# TASK DIRECTIONS:
What you should repeat is the run of lines from the top of the listing below through the line with "la variable $y$", exactly, with no pictures.

=======

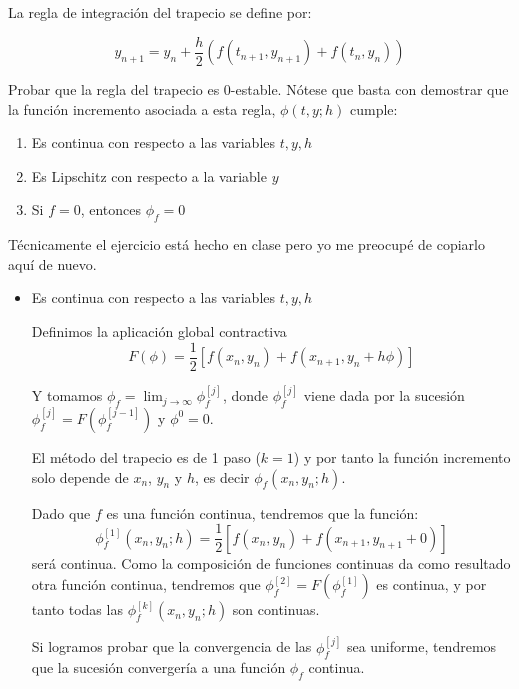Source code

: \begin{problem}[7]
La regla de integración del trapecio se define por:

\[y_{n+1} = y_n + \frac{h}{2}\left( f(t_{n+1},y_{n+1})+f(t_n,y_n)\right)\]

Probar que la regla del trapecio es 0-estable. Nótese que basta con demostrar que la función incremento asociada a esta regla, $\phi(t,y;h)$ cumple:
\begin{enumerate}
\item Es continua con respecto a las variables $t,y,h$
\item Es Lipschitz con respecto a la variable $y$
\item Si $f=0$, entonces $\phi_f=0$
\end{enumerate}
\solution


Técnicamente el ejercicio está hecho en clase pero yo me preocupé de copiarlo aquí de nuevo.

\begin{itemize}
\item Es continua con respecto a las variables $t,y,h$

Definimos la aplicación global contractiva
\[F(\phi) = \frac{1}{2} \left[ f(x_n,y_n) + f(x_{n+1}, y_n+h\phi) \right]\]

Y tomamos $\phi_f = \lim_{j\to∞} \phi_f^{[j]}$, donde $\phi_f^{[j]}$ viene dada por la sucesión $\phi_f^{[j]} = F\left(\phi_f^{[j-1]}\right)$ y $\phi^0 = 0$.

\obs El método del trapecio es de 1 paso ($k=1$) y por tanto la función incremento solo depende de $x_n$, $y_n$ y $h$, es decir $\phi_f(x_n,y_n;h)$.

Dado que $f$ es una función continua, tendremos que la función:
\[\phi_f^{[1]}(x_n,y_n;h) = \frac{1}{2} \left[ f(x_n,y_n) + f(x_{n+1}, y_{n+1} + 0) \right]\]
será continua. Como la composición de funciones continuas da como resultado otra función continua, tendremos que $\phi_f^{[2]}=F\left( \phi_f^{[1]} \right)$ es continua, y por tanto todas las $\phi_f^{[k]}(x_n,y_n;h)$ son continuas.

Si logramos probar que la convergencia de las $\phi_f^{[j]}$ sea uniforme, tendremos que la sucesión convergería a una función $\phi_f$ continua.


\end{itemize}
\end{problem}
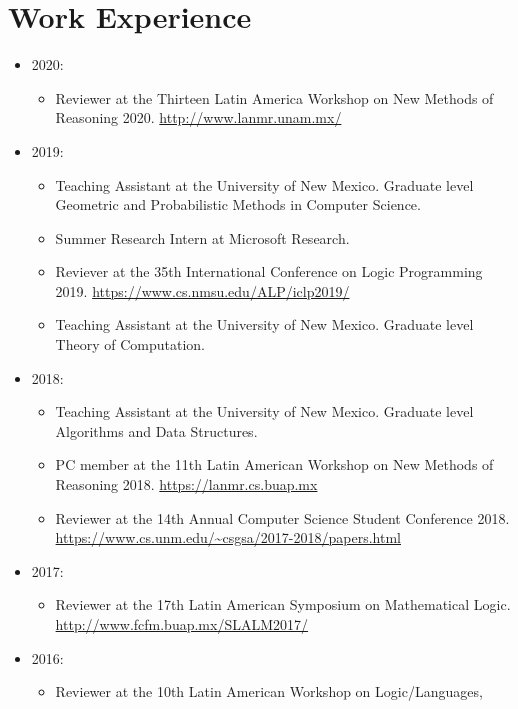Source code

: \section{Work Experience}
\begin{itemize}
  \item 2020:
    \begin{itemize}
      \item Reviewer at the Thirteen Latin America 
        Workshop on New Methods of Reasoning 2020. 
        \url{http://www.lanmr.unam.mx/}
    \end{itemize}
  \item 2019:
    \begin{itemize}
      \item Teaching Assistant at the University of New Mexico. Graduate level
        Geometric and Probabilistic Methods in Computer Science.
      \item Summer Research Intern at Microsoft Research.
      \item Reviever at the 35th International Conference on Logic Programming
        2019. \url{https://www.cs.nmsu.edu/ALP/iclp2019/}
      \item Teaching Assistant at the University of New Mexico. Graduate level
        Theory of Computation.
    \end{itemize}
  \item 2018:
    \begin{itemize}
      \item Teaching Assistant at the University of New Mexico. Graduate level
        Algorithms and Data Structures.
      \item PC member at the 11th Latin American Workshop on New Methods of
        Reasoning 2018. \url{https://lanmr.cs.buap.mx}
      \item Reviewer at the 14th Annual Computer Science Student Conference
        2018. \url{https://www.cs.unm.edu/~csgsa/2017-2018/papers.html}
    \end{itemize}
  \item 2017:
    \begin{itemize}
      \item Reviewer at the 17th Latin American Symposium on Mathematical
        Logic. \url{http://www.fcfm.buap.mx/SLALM2017/}
    \end{itemize}
  \item 2016:
    \begin{itemize}
      \item Reviewer at the 10th Latin American Workshop on Logic/Languages,

\end{itemize}
\end{itemize}
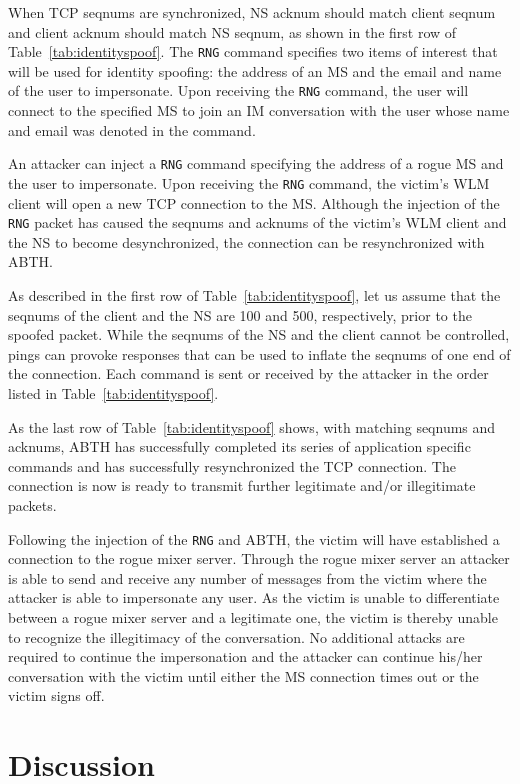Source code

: \documentclass{sig-alternate}
\begin{document}
When TCP seqnums are synchronized, NS acknum should match client seqnum and client acknum should match NS seqnum, as shown in the first row of Table~\ref{tab:identityspoof}.
The \texttt{RNG} command specifies two items of interest that will be used for identity spoofing: the address of an MS and the email and name of the user to impersonate.
Upon receiving the \texttt{RNG} command, the user will connect to the specified MS to join an IM conversation with the user whose name and email was denoted in the command.

An attacker can inject a \texttt{RNG} command specifying the address of a rogue MS and the user to impersonate.
Upon receiving the \texttt{RNG} command, the victim's WLM client will open a new TCP connection to the MS.
Although the injection of the \texttt{RNG} packet has caused the seqnums and acknums of the victim's WLM client and the NS to become desynchronized, the connection can be resynchronized with ABTH.

As described in the first row of Table~\ref{tab:identityspoof}, let us assume that the seqnums of the client and the NS are 100 and 500, respectively, prior to the spoofed packet.
While the seqnums of the NS and the client cannot be controlled, pings can provoke responses that can be used to inflate the seqnums of one end of the connection.
Each command is sent or received by the attacker in the order listed in Table~\ref{tab:identityspoof}.

As the last row of Table~\ref{tab:identityspoof} shows, with matching seqnums and acknums, ABTH has successfully completed its series of application specific commands and has successfully resynchronized the TCP connection.
The connection is now is ready to transmit further legitimate and/or illegitimate packets.

Following the injection of the \texttt{RNG} and ABTH, the victim will have established a connection to the rogue mixer server.
Through the rogue mixer server an attacker is able to send and receive any number of messages from the victim where the attacker is able to impersonate any user.
As the victim is unable to differentiate between a rogue mixer server and a legitimate one, the victim is thereby unable to recognize the illegitimacy of the conversation.
No additional attacks are required to continue the impersonation and the attacker can continue his/her conversation with the victim until either the MS connection times out or the victim signs off.

\section{Discussion}
\label{sec:discussion}
\end{document}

=======

# TASK SOLUTION:
Source code

: \begin{problem}[7]
La regla de integración del trapecio se define por:

\[y_{n+1} = y_n + \frac{h}{2}\left( f(t_{n+1},y_{n+1})+f(t_n,y_n)\right)\]

Probar que la regla del trapecio es 0-estable. Nótese que basta con demostrar que la función incremento asociada a esta regla, $\phi(t,y;h)$ cumple:
\begin{enumerate}
\item Es continua con respecto a las variables $t,y,h$
\item Es Lipschitz con respecto a la variable $y$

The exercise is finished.